The challenges may be greater this time around. Not only does growth remain elusive for much of the globe, but there is a lot of uncertainty about policy. Goldman cited the Brexit negotiations in Europe, China's attempt to manage its slowdown and the looming presidential election in the U.S.
The other problem is that stocks look pricey. The S&P 500 is trading at 17.87 times its projected earnings over the next 12 months, the loftiest multiple since June 2004, according to S&P.
The bulls are hoping that earnings, the real driver of stock prices, will catch up to the market. While tech companies like Facebook (, Tech30) and Amazon( , Tech30) have reported blockbuster profits, the S&P 500 is still on track to report its fourth consecutive quarter of shrinking earnings.
Even if profits don't rebound, the markets have been supported by extremely low bond yields that make stocks look cheaper by comparison. But many worry that bonds are in the middle of a massive bubble that will eventually reverse.
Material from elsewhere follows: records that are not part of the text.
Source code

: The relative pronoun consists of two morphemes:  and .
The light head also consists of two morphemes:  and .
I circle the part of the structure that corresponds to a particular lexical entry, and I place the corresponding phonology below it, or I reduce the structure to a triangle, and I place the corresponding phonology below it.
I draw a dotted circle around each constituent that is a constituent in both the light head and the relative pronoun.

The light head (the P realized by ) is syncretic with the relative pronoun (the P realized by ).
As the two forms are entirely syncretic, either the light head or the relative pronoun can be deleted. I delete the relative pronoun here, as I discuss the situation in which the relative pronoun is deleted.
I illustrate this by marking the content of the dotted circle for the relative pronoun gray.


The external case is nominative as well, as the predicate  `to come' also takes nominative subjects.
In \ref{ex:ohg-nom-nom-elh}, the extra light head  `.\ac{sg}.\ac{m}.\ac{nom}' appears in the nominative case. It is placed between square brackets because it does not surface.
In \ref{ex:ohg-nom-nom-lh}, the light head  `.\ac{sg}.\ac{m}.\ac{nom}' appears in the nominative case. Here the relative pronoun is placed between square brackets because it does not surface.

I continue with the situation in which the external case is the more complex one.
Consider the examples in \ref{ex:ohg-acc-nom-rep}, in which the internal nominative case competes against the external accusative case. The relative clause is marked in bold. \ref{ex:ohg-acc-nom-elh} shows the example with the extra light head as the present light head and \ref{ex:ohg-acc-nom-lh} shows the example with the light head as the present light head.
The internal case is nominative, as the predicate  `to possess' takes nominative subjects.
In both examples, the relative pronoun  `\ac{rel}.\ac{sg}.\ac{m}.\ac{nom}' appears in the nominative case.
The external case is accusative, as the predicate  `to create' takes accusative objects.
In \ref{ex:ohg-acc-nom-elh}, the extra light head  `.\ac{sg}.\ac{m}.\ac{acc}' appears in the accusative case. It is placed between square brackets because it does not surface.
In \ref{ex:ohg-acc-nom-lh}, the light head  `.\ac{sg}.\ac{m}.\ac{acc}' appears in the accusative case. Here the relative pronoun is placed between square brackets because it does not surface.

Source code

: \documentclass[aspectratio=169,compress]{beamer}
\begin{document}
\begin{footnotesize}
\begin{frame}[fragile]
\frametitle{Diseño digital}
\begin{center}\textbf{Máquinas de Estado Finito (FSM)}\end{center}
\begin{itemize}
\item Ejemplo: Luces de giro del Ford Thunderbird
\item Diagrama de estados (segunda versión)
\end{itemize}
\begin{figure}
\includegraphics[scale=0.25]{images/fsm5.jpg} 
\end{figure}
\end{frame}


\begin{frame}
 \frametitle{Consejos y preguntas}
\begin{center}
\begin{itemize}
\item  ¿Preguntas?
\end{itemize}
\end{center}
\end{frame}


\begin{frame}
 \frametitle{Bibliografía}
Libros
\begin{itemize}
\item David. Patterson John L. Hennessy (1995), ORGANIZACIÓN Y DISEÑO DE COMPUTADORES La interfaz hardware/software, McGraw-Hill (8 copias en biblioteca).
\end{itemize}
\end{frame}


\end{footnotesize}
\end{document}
All of this explains why Goldman Sachs is advising clients to put money into cash. Some investors are doing just that. The average Openfolio portfolio in July held 10.3% in cash, up from 8.2% in May.
But Goldman isn't telling people to keep their money under the mattress. The firm remains neutral on stocks over the next 12 months and told investors to "look for opportunities to re-enter upon pullback in equities."